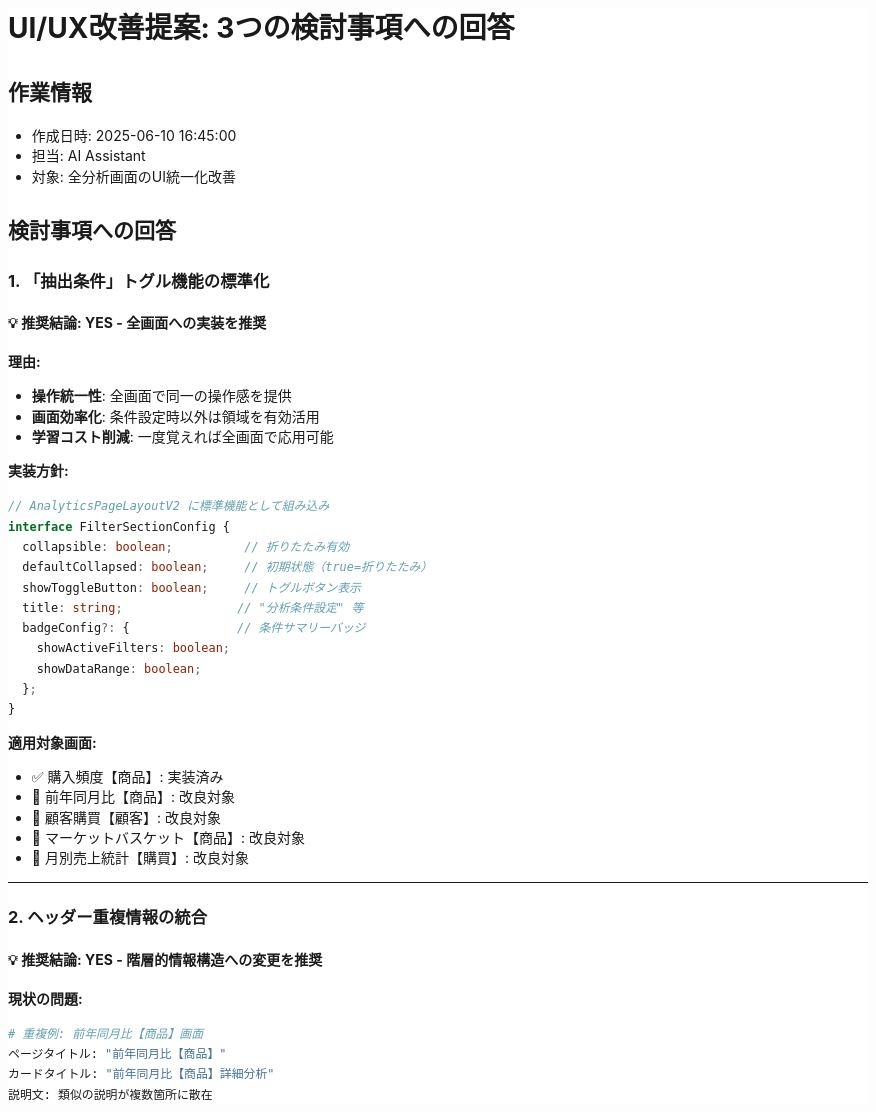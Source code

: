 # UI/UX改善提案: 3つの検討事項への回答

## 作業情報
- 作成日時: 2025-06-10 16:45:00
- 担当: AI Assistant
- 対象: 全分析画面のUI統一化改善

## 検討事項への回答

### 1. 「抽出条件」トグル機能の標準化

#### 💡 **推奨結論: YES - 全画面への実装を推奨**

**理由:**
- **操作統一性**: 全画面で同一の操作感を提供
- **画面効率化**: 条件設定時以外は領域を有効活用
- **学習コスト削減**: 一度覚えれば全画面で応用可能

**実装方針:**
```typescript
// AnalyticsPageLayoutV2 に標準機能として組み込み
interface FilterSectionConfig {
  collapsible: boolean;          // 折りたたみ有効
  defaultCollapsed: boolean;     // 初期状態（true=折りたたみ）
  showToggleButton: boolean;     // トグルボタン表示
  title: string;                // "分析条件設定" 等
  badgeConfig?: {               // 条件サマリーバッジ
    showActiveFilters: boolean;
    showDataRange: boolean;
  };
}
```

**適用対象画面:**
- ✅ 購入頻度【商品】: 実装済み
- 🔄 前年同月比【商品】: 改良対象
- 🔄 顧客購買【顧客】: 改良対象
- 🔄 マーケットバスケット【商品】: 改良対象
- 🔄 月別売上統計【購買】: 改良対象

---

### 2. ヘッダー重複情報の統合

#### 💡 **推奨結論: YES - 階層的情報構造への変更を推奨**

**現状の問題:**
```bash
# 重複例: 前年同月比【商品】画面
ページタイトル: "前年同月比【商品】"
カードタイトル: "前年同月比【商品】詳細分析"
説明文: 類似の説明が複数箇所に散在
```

= = = = =

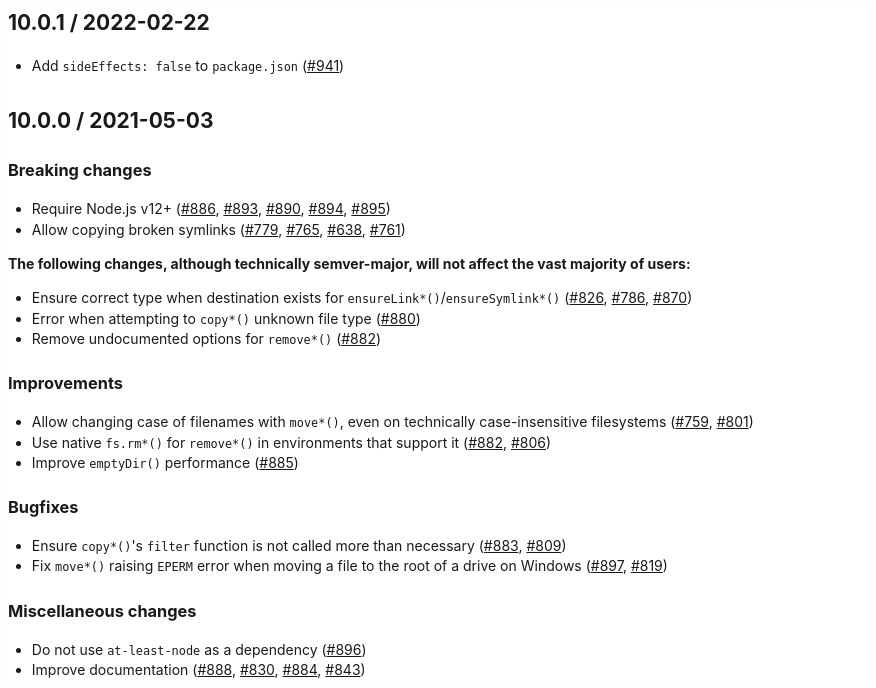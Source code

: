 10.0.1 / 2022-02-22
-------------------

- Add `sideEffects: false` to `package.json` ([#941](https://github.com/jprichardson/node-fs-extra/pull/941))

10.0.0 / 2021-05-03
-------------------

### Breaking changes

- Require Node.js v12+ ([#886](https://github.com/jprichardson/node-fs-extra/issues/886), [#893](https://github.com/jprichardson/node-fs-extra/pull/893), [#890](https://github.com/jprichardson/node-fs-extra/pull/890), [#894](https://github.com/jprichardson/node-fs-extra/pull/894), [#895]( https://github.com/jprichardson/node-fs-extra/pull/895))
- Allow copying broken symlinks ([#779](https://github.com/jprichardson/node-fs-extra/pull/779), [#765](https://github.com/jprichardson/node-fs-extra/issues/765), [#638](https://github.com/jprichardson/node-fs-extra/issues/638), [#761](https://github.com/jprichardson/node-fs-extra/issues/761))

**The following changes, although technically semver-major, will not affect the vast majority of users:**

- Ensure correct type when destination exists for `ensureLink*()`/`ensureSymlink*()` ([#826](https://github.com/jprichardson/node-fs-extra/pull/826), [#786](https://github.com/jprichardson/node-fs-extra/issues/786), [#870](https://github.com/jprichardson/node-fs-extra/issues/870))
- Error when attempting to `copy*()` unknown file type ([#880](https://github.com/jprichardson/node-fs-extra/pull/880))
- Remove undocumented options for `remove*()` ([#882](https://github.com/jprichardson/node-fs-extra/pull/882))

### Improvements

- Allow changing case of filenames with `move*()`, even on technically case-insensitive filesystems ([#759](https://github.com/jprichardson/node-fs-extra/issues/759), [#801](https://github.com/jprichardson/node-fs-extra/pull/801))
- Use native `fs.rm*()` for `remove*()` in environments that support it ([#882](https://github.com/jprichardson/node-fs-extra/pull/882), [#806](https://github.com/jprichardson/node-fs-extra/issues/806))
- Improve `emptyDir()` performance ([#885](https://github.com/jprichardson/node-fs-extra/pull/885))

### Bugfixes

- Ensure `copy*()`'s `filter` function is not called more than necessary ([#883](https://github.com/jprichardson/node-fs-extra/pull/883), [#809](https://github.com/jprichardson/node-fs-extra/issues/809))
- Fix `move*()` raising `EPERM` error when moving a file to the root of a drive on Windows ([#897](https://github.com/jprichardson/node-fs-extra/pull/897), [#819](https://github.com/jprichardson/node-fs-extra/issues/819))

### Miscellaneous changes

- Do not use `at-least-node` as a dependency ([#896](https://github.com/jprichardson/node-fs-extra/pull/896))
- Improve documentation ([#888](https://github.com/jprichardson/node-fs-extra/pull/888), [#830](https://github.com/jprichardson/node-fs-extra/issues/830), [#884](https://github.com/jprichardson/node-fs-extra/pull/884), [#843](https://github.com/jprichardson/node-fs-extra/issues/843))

= = = = =

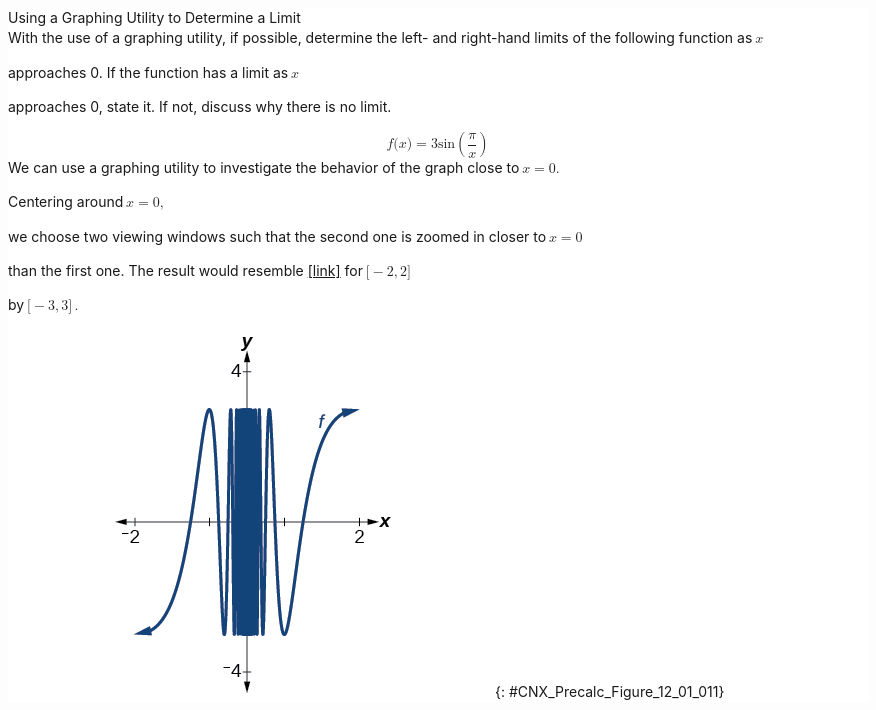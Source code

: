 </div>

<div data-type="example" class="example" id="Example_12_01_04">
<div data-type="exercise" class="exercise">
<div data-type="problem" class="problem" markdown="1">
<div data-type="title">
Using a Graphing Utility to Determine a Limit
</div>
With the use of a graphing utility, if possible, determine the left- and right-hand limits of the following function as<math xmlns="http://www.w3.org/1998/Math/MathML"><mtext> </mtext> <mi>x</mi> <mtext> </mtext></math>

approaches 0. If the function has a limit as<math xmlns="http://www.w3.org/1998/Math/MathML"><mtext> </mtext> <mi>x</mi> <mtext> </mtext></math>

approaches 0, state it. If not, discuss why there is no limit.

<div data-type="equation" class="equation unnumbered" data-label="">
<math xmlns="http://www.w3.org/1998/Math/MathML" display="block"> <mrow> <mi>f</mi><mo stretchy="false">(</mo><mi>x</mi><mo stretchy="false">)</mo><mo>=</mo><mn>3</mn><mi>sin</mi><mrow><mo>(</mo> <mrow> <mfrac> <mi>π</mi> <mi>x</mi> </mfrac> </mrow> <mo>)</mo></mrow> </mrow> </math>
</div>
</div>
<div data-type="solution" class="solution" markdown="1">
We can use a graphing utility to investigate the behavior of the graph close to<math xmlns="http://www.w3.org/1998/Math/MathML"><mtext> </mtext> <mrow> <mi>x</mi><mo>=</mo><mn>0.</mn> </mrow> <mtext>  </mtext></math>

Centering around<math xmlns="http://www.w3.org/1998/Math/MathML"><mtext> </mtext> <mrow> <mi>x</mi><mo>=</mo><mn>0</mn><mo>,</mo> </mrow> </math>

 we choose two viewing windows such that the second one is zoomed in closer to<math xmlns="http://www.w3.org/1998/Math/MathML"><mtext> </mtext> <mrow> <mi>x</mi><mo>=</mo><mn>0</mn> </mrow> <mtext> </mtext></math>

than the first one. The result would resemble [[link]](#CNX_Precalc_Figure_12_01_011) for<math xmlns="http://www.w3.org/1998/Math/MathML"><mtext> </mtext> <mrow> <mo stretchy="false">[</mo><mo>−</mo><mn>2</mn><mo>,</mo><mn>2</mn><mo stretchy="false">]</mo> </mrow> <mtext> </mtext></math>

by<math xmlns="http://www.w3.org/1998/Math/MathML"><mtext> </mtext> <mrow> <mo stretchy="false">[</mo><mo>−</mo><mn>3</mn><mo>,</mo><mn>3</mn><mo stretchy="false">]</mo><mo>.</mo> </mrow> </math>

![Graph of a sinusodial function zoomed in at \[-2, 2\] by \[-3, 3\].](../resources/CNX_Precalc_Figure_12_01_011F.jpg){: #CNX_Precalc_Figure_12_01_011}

= = = = =

PROBLEM DESCRIPTION:
Reproduce exactly, and only, the part of the listing above that begins at the line with "- Allow copying" and goes on through the line with "### Bugfixes".

WRITTEN RESPONSE:
- Allow copying broken symlinks ([#779](https://github.com/jprichardson/node-fs-extra/pull/779), [#765](https://github.com/jprichardson/node-fs-extra/issues/765), [#638](https://github.com/jprichardson/node-fs-extra/issues/638), [#761](https://github.com/jprichardson/node-fs-extra/issues/761))

**The following changes, although technically semver-major, will not affect the vast majority of users:**

- Ensure correct type when destination exists for `ensureLink*()`/`ensureSymlink*()` ([#826](https://github.com/jprichardson/node-fs-extra/pull/826), [#786](https://github.com/jprichardson/node-fs-extra/issues/786), [#870](https://github.com/jprichardson/node-fs-extra/issues/870))
- Error when attempting to `copy*()` unknown file type ([#880](https://github.com/jprichardson/node-fs-extra/pull/880))
- Remove undocumented options for `remove*()` ([#882](https://github.com/jprichardson/node-fs-extra/pull/882))

### Improvements

- Allow changing case of filenames with `move*()`, even on technically case-insensitive filesystems ([#759](https://github.com/jprichardson/node-fs-extra/issues/759), [#801](https://github.com/jprichardson/node-fs-extra/pull/801))
- Use native `fs.rm*()` for `remove*()` in environments that support it ([#882](https://github.com/jprichardson/node-fs-extra/pull/882), [#806](https://github.com/jprichardson/node-fs-extra/issues/806))
- Improve `emptyDir()` performance ([#885](https://github.com/jprichardson/node-fs-extra/pull/885))

### Bugfixes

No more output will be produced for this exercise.